Monday, July 6, 2020

18. New South Wales - temperature trends PARABOLIC

In Post 7 and Post 8 I looked at the temperature trend in New Zealand since 1850. As I pointed out there, New Zealand has one of the longest and best temperature records in the Southern Hemisphere. However, in both respects the country is surpassed by Australia.

Overall, Australia has the best temperature records of any country in the Southern Hemisphere. Only Rio de Janeiro has a longer record than any of those found in Australia or New Zealand. And of the eight states that comprise Australia, the one with the most comprehensive records is New South Wales (NSW). Where New Zealand has 10 long station records with more than 1200 months of data, NSW has 33. It also has another 71 stations with more than 600 months of data, and another 31 with between 480 and 600 months of data. So, as the state with the best records, it is the obvious place to start when studying climate change in Australia.

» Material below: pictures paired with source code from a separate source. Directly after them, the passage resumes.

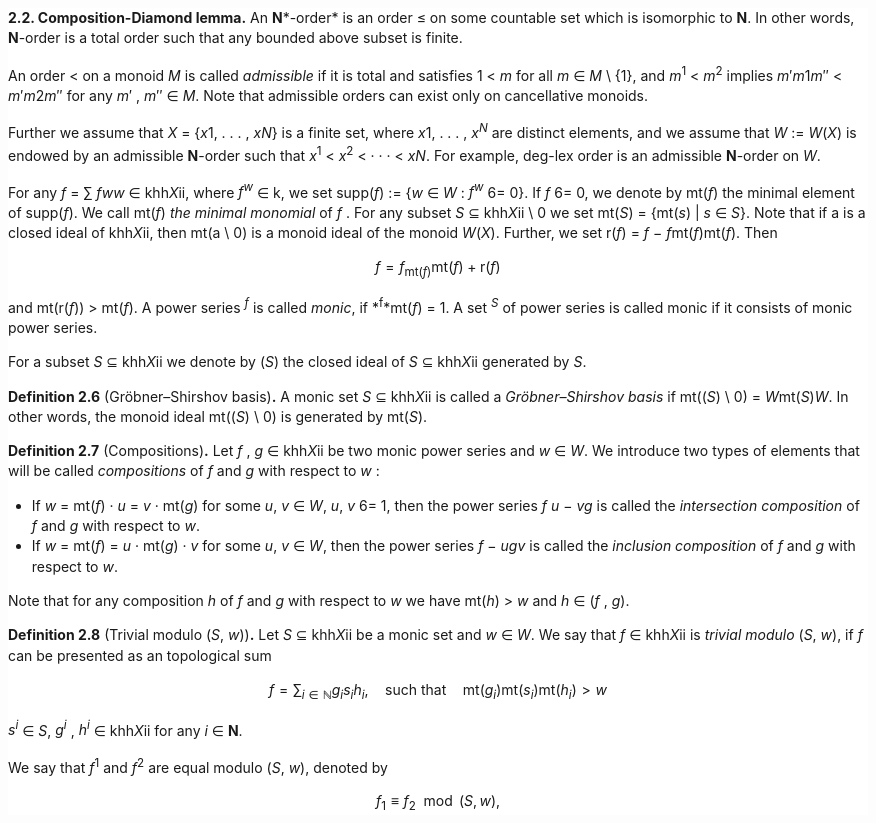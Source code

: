 **2.2. Composition-Diamond lemma.** An **N***-order* is an order ≤ on some countable set which is isomorphic to **N**. In other words, **N**-order is a total order such that any bounded above subset is finite.

An order < on a monoid *M* is called *admissible* if it is total and satisfies 1 < *m* for all *m* ∈ *M* \ {1}, and *m*<sup>1</sup> < *m*<sup>2</sup> implies *m*′*m*1*m*′′ < *m*′*m*2*m*′′ for any *m*′ , *m*′′ ∈ *M*. Note that admissible orders can exist only on cancellative monoids.

Further we assume that *X* = {*x*1, . . . , *xN*} is a finite set, where *x*1, . . . , *x<sup>N</sup>* are distinct elements, and we assume that *W* := *W*(*X*) is endowed by an admissible **N**-order such that *x*<sup>1</sup> < *x*<sup>2</sup> < · · · < *xN*. For example, deg-lex order is an admissible **N**-order on *W*.

For any *f* = ∑ *fww* ∈ khh*X*ii, where *f<sup>w</sup>* ∈ k, we set supp(*f*) := {*w* ∈ *W* : *f<sup>w</sup>* 6= 0}. If *f* 6= 0, we denote by mt(*f*) the minimal element of supp(*f*). We call mt(*f*) *the minimal monomial* of *f* . For any subset *S* ⊆ khh*X*ii \ 0 we set mt(*S*) = {mt(*s*) | *s* ∈ *S*}. Note that if a is a closed ideal of khh*X*ii, then mt(a \ 0) is a monoid ideal of the monoid *W*(*X*). Further, we set r(*f*) = *f* − *f*mt(*f*)mt(*f*). Then

$$
f = f_{\mathsf{mt}(f)} \mathsf{mt}(f) + \mathsf{r}(f)
$$

and mt(r(*f*)) > mt(*f*). A power series *<sup>f</sup>* is called *monic*, if *<sup>f</sup>*mt(*f*) = 1. A set *<sup>S</sup>* of power series is called monic if it consists of monic power series.

For a subset *S* ⊆ khh*X*ii we denote by (*S*) the closed ideal of *S* ⊆ khh*X*ii generated by *S*.

**Definition 2.6** (Gröbner–Shirshov basis)**.** A monic set *S* ⊆ khh*X*ii is called a *Gröbner–Shirshov basis* if mt((*S*) \ 0) = *W*mt(*S*)*W*. In other words, the monoid ideal mt((*S*) \ 0) is generated by mt(*S*).

**Definition 2.7** (Compositions)**.** Let *f* , *g* ∈ khh*X*ii be two monic power series and *w* ∈ *W*. We introduce two types of elements that will be called *compositions* of *f* and *g* with respect to *w* :

- If *w* = mt(*f*) · *u* = *v* · mt(*g*) for some *u*, *v* ∈ *W*, *u*, *v* 6= 1, then the power series *f u* − *vg* is called the *intersection composition* of *f* and *g* with respect to *w*.
- If *w* = mt(*f*) = *u* · mt(*g*) · *v* for some *u*, *v* ∈ *W*, then the power series *f* − *ugv* is called the *inclusion composition* of *f* and *g* with respect to *w*.

Note that for any composition *h* of *f* and *g* with respect to *w* we have mt(*h*) > *w* and *h* ∈ (*f* , *g*).

**Definition 2.8** (Trivial modulo (*S*, *w*))**.** Let *S* ⊆ khh*X*ii be a monic set and *w* ∈ *W*. We say that *f* ∈ khh*X*ii is *trivial modulo* (*S*, *w*), if *f* can be presented as an topological sum

$$
f = \sum_{i \in \mathbb{N}} g_i s_i h_i, \quad \text{such that} \quad \text{mt}(g_i) \text{mt}(s_i) \text{mt}(h_i) > w
$$

*s<sup>i</sup>* ∈ *S*, *g<sup>i</sup>* , *h<sup>i</sup>* ∈ khh*X*ii for any *i* ∈ **N**.

We say that *f*<sup>1</sup> and *f*<sup>2</sup> are equal modulo (*S*, *w*), denoted by

$$
f_1 \equiv f_2 \mod (S, w),
$$
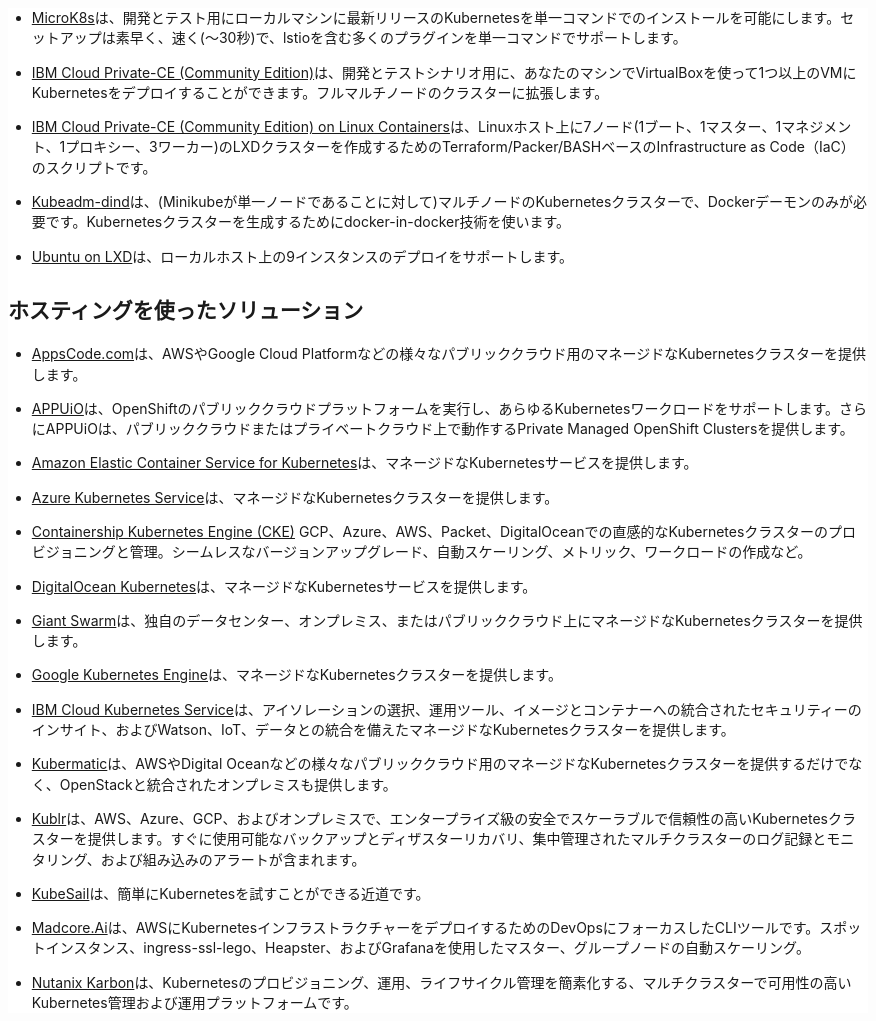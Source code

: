 * [MicroK8s](https://microk8s.io/)は、開発とテスト用にローカルマシンに最新リリースのKubernetesを単一コマンドでのインストールを可能にします。セットアップは素早く、速く(〜30秒)で、lstioを含む多くのプラグインを単一コマンドでサポートします。

* [IBM Cloud Private-CE (Community Edition)](https://github.com/IBM/deploy-ibm-cloud-private)は、開発とテストシナリオ用に、あなたのマシンでVirtualBoxを使って1つ以上のVMにKubernetesをデプロイすることができます。フルマルチノードのクラスターに拡張します。

* [IBM Cloud Private-CE (Community Edition) on Linux Containers](https://github.com/HSBawa/icp-ce-on-linux-containers)は、Linuxホスト上に7ノード(1ブート、1マスター、1マネジメント、1プロキシー、3ワーカー)のLXDクラスターを作成するためのTerraform/Packer/BASHベースのInfrastructure as Code（IaC）のスクリプトです。

* [Kubeadm-dind](https://github.com/kubernetes-sigs/kubeadm-dind-cluster)は、(Minikubeが単一ノードであることに対して)マルチノードのKubernetesクラスターで、Dockerデーモンのみが必要です。Kubernetesクラスターを生成するためにdocker-in-docker技術を使います。

* [Ubuntu on LXD](/docs/getting-started-guides/ubuntu/local/)は、ローカルホスト上の9インスタンスのデプロイをサポートします。

## ホスティングを使ったソリューション

* [AppsCode.com](https://appscode.com/products/cloud-deployment/)は、AWSやGoogle Cloud Platformなどの様々なパブリッククラウド用のマネージドなKubernetesクラスターを提供します。

* [APPUiO](https://appuio.ch)は、OpenShiftのパブリッククラウドプラットフォームを実行し、あらゆるKubernetesワークロードをサポートします。さらにAPPUiOは、パブリッククラウドまたはプライベートクラウド上で動作するPrivate Managed OpenShift Clustersを提供します。

* [Amazon Elastic Container Service for Kubernetes](https://aws.amazon.com/eks/)は、マネージドなKubernetesサービスを提供します。

* [Azure Kubernetes Service](https://azure.microsoft.com/services/container-service/)は、マネージドなKubernetesクラスターを提供します。

* [Containership Kubernetes Engine (CKE)](https://containership.io/containership-platform) GCP、Azure、AWS、Packet、DigitalOceanでの直感的なKubernetesクラスターのプロビジョニングと管理。シームレスなバージョンアップグレード、自動スケーリング、メトリック、ワークロードの作成など。

* [DigitalOcean Kubernetes](https://www.digitalocean.com/products/kubernetes/)は、マネージドなKubernetesサービスを提供します。

* [Giant Swarm](https://giantswarm.io/product/)は、独自のデータセンター、オンプレミス、またはパブリッククラウド上にマネージドなKubernetesクラスターを提供します。

* [Google Kubernetes Engine](https://cloud.google.com/kubernetes-engine/)は、マネージドなKubernetesクラスターを提供します。

* [IBM Cloud Kubernetes Service](https://cloud.ibm.com/docs/containers?topic=containers-container_index#container_index)は、アイソレーションの選択、運用ツール、イメージとコンテナーへの統合されたセキュリティーのインサイト、およびWatson、IoT、データとの統合を備えたマネージドなKubernetesクラスターを提供します。

* [Kubermatic](https://www.loodse.com)は、AWSやDigital Oceanなどの様々なパブリッククラウド用のマネージドなKubernetesクラスターを提供するだけでなく、OpenStackと統合されたオンプレミスも提供します。

* [Kublr](https://kublr.com)は、AWS、Azure、GCP、およびオンプレミスで、エンタープライズ級の安全でスケーラブルで信頼性の高いKubernetesクラスターを提供します。すぐに使用可能なバックアップとディザスターリカバリ、集中管理されたマルチクラスターのログ記録とモニタリング、および組み込みのアラートが含まれます。

* [KubeSail](https://kubesail.com)は、簡単にKubernetesを試すことができる近道です。

* [Madcore.Ai](https://madcore.ai)は、AWSにKubernetesインフラストラクチャーをデプロイするためのDevOpsにフォーカスしたCLIツールです。スポットインスタンス、ingress-ssl-lego、Heapster、およびGrafanaを使用したマスター、グループノードの自動スケーリング。

* [Nutanix Karbon](https://www.nutanix.com/products/karbon/)は、Kubernetesのプロビジョニング、運用、ライフサイクル管理を簡素化する、マルチクラスターで可用性の高いKubernetes管理および運用プラットフォームです。
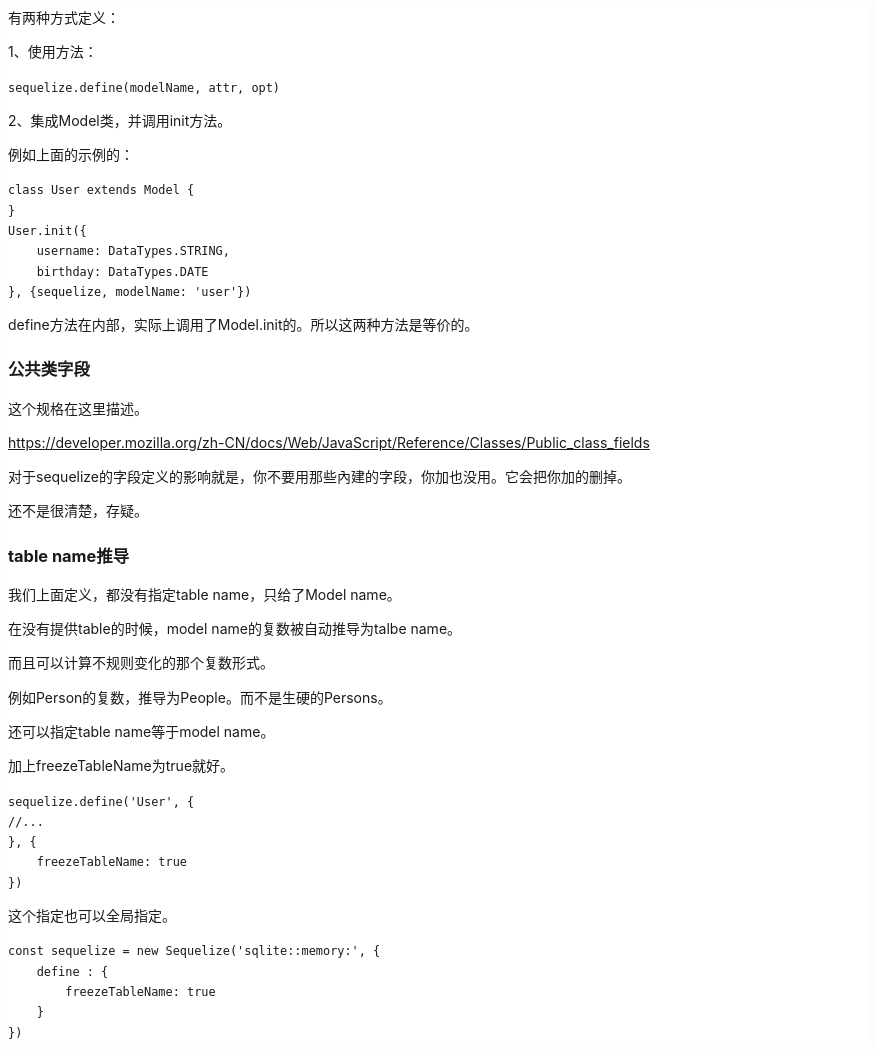 有两种方式定义：

1、使用方法：

```
sequelize.define(modelName, attr, opt)
```

2、集成Model类，并调用init方法。

例如上面的示例的：

```
class User extends Model {
}
User.init({
    username: DataTypes.STRING,
    birthday: DataTypes.DATE
}, {sequelize, modelName: 'user'})
```

define方法在内部，实际上调用了Model.init的。所以这两种方法是等价的。

### 公共类字段

这个规格在这里描述。

https://developer.mozilla.org/zh-CN/docs/Web/JavaScript/Reference/Classes/Public_class_fields

对于sequelize的字段定义的影响就是，你不要用那些內建的字段，你加也没用。它会把你加的删掉。

还不是很清楚，存疑。

### table name推导

我们上面定义，都没有指定table name，只给了Model name。

在没有提供table的时候，model name的复数被自动推导为talbe name。

而且可以计算不规则变化的那个复数形式。

例如Person的复数，推导为People。而不是生硬的Persons。



还可以指定table name等于model name。

加上freezeTableName为true就好。

```
sequelize.define('User', {
//...
}, {
	freezeTableName: true
})
```

这个指定也可以全局指定。

```
const sequelize = new Sequelize('sqlite::memory:', {
	define : {
		freezeTableName: true
	}
})
```

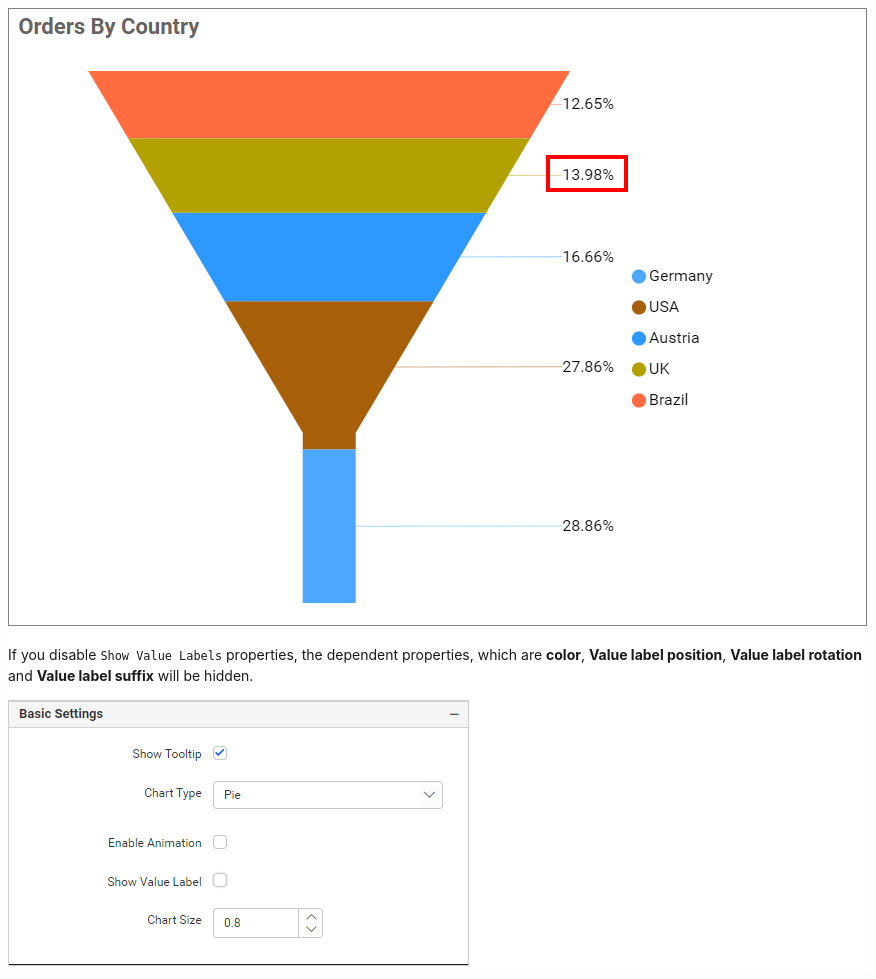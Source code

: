 ![Show value labels](/static/assets/embedded/visualizing-data/visualization-widgets/images/funnel-chart/show-value-labels.png)

If you disable `Show Value Labels` properties, the dependent properties, which are **color**, **Value label position**, **Value label rotation** and **Value label suffix** will be hidden.

![Show value label](/static/assets/embedded/visualizing-data/visualization-widgets/images/funnel-chart/value-label.png)

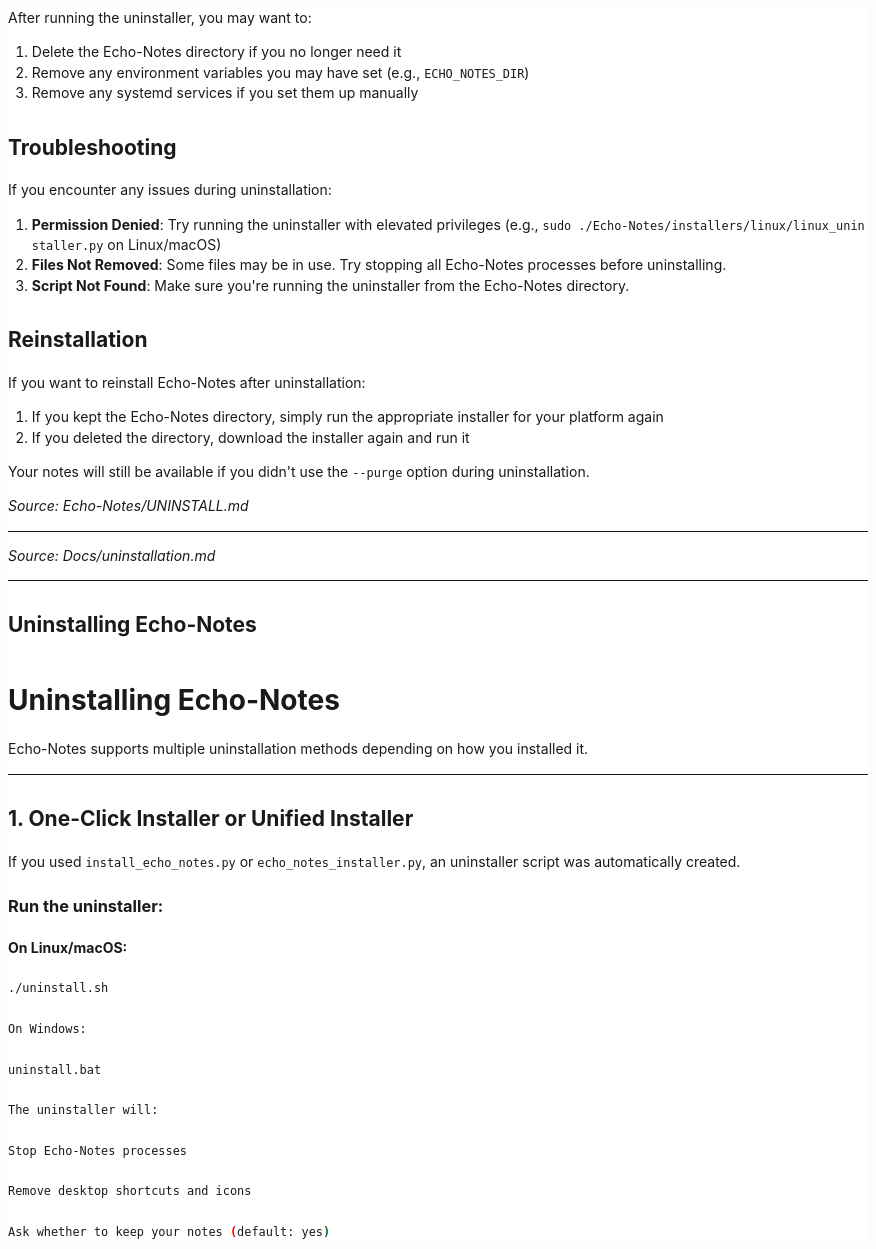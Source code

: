 After running the uninstaller, you may want to:
1. Delete the Echo-Notes directory if you no longer need it
2. Remove any environment variables you may have set (e.g., `ECHO_NOTES_DIR`)
3. Remove any systemd services if you set them up manually

## Troubleshooting

If you encounter any issues during uninstallation:

1. **Permission Denied**: Try running the uninstaller with elevated privileges (e.g., `sudo ./Echo-Notes/installers/linux/linux_uninstaller.py` on Linux/macOS)
2. **Files Not Removed**: Some files may be in use. Try stopping all Echo-Notes processes before uninstalling.
3. **Script Not Found**: Make sure you're running the uninstaller from the Echo-Notes directory.

## Reinstallation

If you want to reinstall Echo-Notes after uninstallation:

1. If you kept the Echo-Notes directory, simply run the appropriate installer for your platform again
2. If you deleted the directory, download the installer again and run it

Your notes will still be available if you didn't use the `--purge` option during uninstallation.

*Source: Echo-Notes/UNINSTALL.md*

---

*Source: Docs/uninstallation.md*

---

## Uninstalling Echo-Notes

# Uninstalling Echo-Notes

Echo-Notes supports multiple uninstallation methods depending on how you installed it.

---

## 1. One-Click Installer or Unified Installer

If you used `install_echo_notes.py` or `echo_notes_installer.py`, an uninstaller script was automatically created.

### Run the uninstaller:

#### On Linux/macOS:
```bash
./uninstall.sh

On Windows:

uninstall.bat

The uninstaller will:

Stop Echo-Notes processes

Remove desktop shortcuts and icons

Ask whether to keep your notes (default: yes)


```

Fig. 18.1: Location of NSW long stations (large squares) and medium stations (small diamonds). Those stations with a high warming trend since 1871 are marked in red.


i) The long station records

As already stated, these long stations have over 1200 months (or the equivalent of 100 years) of data. They are also fairly evenly distributed across NSW as shown in the map illustrated in Fig. 18.1 above. The stations in Fig. 18.1 are also differentiated according to the size of their warming trend. A high warming trend is defined as one where the trend is greater than twice the error or uncertainty in the trend (i.e. 95% confidence). Typically, the uncertainty for long stations is about ±0.1 °C per century, so the stations with a high warming trend will generally have a warming trend of over 0.2 °C per century. Only 11 of the 33 long stations fall into this category, while 14 have a negative trend (see Fig 18.2 below).



Fig. 18.2: Temperature trends of NSW weather stations for the period 1871-2010 plotted against the length of the temperature record in months.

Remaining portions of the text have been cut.